Demonstrators clash in Tehran

Opposition leaders attacked at protests
Thomas Erdbrink Washington Post
 
The Spokesman-Review photo

Iranian President Mahmoud Ahmadinejad speaks at Tehran University on Friday during ceremonies marking Quds Day.
(Full-size photo)(All photos)

TEHRAN – Hard-line supporters of President Mahmoud Ahmadinejad clashed Friday with protesters who defied a ban on opposition demonstrations to stage the first major street protests in two months, a massive show of force during an annual government-backed rally against Israel.

Pro-government demonstrators attempted to attack two opposition leaders, former President Mohammad Khatami and former Prime Minister Mir Hossein Mousavi, at separate protest sites in Tehran, but both escaped unharmed, news agencies and opposition Web sites reported. Two other senior opposition figures, including influential Shiite Muslim cleric and former President Ali Akbar Hashemi Rafsanjani, also appeared at the protests in a rare show of defiance against Iran’s supreme leader, Ayatollah Ali Khamenei, who had warned the opposition not to disrupt Quds Day, the annual day of public support for Palestine.

Instead, more than 100,000 opposition supporters took to the streets in Tehran, and similar demonstrations were reported in several other Iranian cities. Although the protesters were outnumbered by government supporters observing Quds Day, it was the largest opposition turnout since mid-July, when protests against the disputed victory of Ahmadinejad in Iran’s June 12 presidential election ran into a fierce government crackdown.

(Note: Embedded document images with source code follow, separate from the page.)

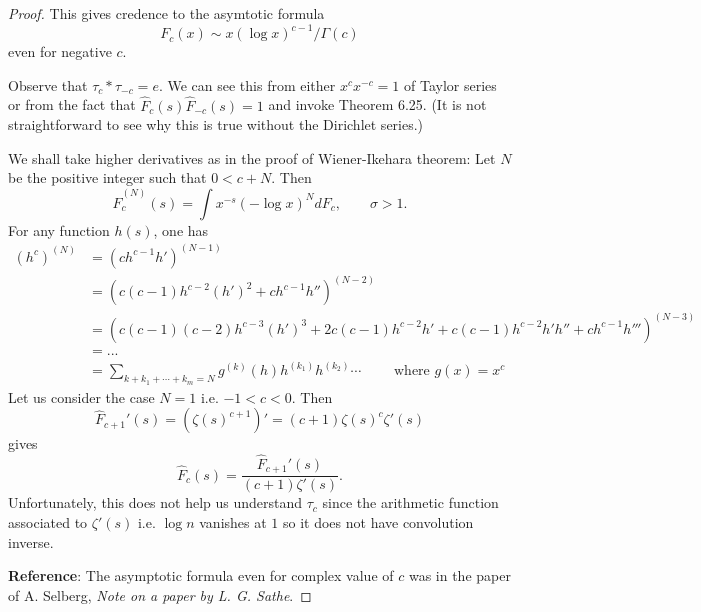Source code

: \documentclass[12pt]{article}
\newcommand{\Fhat}{\widehat{F}}
\begin{document}
\begin{proof}

This gives credence to the asymtotic formula
$$F_c(x) \sim x (\log x)^{c-1} / \Gamma(c)$$
even for negative $c$.

Observe that $\tau_c * \tau_{-c} = e$. We can see this from either $x^c x^{-c} = 1$ of Taylor series or from the fact that $\Fhat_c(s) \Fhat_{-c}(s) = 1$ and invoke Theorem 6.25. (It is not straightforward to see why this is true without the Dirichlet series.)

We shall take higher derivatives as in the proof of Wiener-Ikehara theorem: Let $N$ be the positive integer such that $0 < c + N$. Then
$$\Fhat_c^{(N)}(s) = \int x^{-s} (-\log x)^N dF_c, \qquad \sigma > 1.$$
For any function $h(s)$, one has
\begin{align*}
(h^c)^{(N)} &= (c h^{c-1} h')^{(N-1)} \\
&= (c(c-1) h^{c-2} (h')^2 + ch^{c-1} h'')^{(N-2)} \\
&= (c(c-1)(c-2) h^{c-3} (h')^3 + 2 c(c-1) h^{c-2} h' + c(c-1) h^{c-2} h' h'' + ch^{c-1} h''')^{(N-3)} \\
&= ... \\
&= \sum_{k + k_1 + \cdots + k_m = N} g^{(k)}(h) h^{(k_1)} h^{(k_2)} \cdots \qquad \text{ where } g(x) = x^c
\end{align*}
Let us consider the case $N = 1$ i.e. $-1 < c < 0$. Then
$$\Fhat_{c+1}'(s) = (\zeta(s)^{c+1})' = (c + 1) \zeta(s)^c \zeta'(s)$$
gives
$$\Fhat_c(s) = \frac{\Fhat_{c+1}'(s)}{(c + 1) \zeta'(s)}.$$
Unfortunately, this does not help us understand $\tau_c$ since the arithmetic function associated to $\zeta'(s)$ i.e. $\log n$ vanishes at $1$ so it does not have convolution inverse.

\textbf{Reference}: The asymptotic formula even for complex value of $c$ was in the paper of A. Selberg, \textit{Note on a paper by L. G. Sathe}.
\end{proof}

\unless\ifdefined\IsMainDocument
\end{document}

In a speech at Friday prayers marking Quds Day, Ahmadinejad denounced Israel and the West, questioned whether the Holocaust occurred and charged that it was a pretext for occupying Palestine.

Friday’s competing demonstrations turned violent after security forces intervened in the afternoon, and riots erupted at several locations in downtown Tehran, the state-run Islamic Republic News Agency reported.

Security forces initially seemed overwhelmed by the number of opposition supporters. Wearing green, the campaign color of Mousavi, the leading opposition candidate in the presidential election, protesters gathered along the main routes leading to the prayer venue and shouted slogans against the government.

As opposition supporters marched outside the gates of Tehran University’s prayer ground, Ahmadinejad defended Iran’s total rejection of the Israeli state and called the Holocaust a “lie” and an “unprovable and mythical claim.” Worshipers responded by shouting such traditional slogans as “Death to Israel” and “Death to America.”

Outside the compound, anti-government protesters shouted, “Death to you.” There were also chants of “Death to the dictator” and “Not Gaza, not Lebanon – our life is for Iran,” a critical reference to the Ahmadinejad government’s support for the Palestinian militant group Hamas in the Gaza Strip and Lebanon’s Hezbollah.

In Washington, Secretary of State Hillary Rodham Clinton said the Obama administration remains “ready to engage with Iran” diplomatically to resolve differences, notably over Tehran’s nuclear program. But she condemned what she described as the Ahmadinejad government’s repression of dissent and warned that it would face “accompanying costs” if it continues to defy the international community on the nuclear issue.

A week before Quds Day, Khamenei, Iran’s top religious and political leader, had warned that the ceremonies must not be turned into an occasion for “discord and division.”

The day of protest – Quds is Arabic for Jerusalem – is observed in several countries but originated in Iran, where Islamic revolutionary leader Ayatollah Ruhollah Khomeini established it in 1979.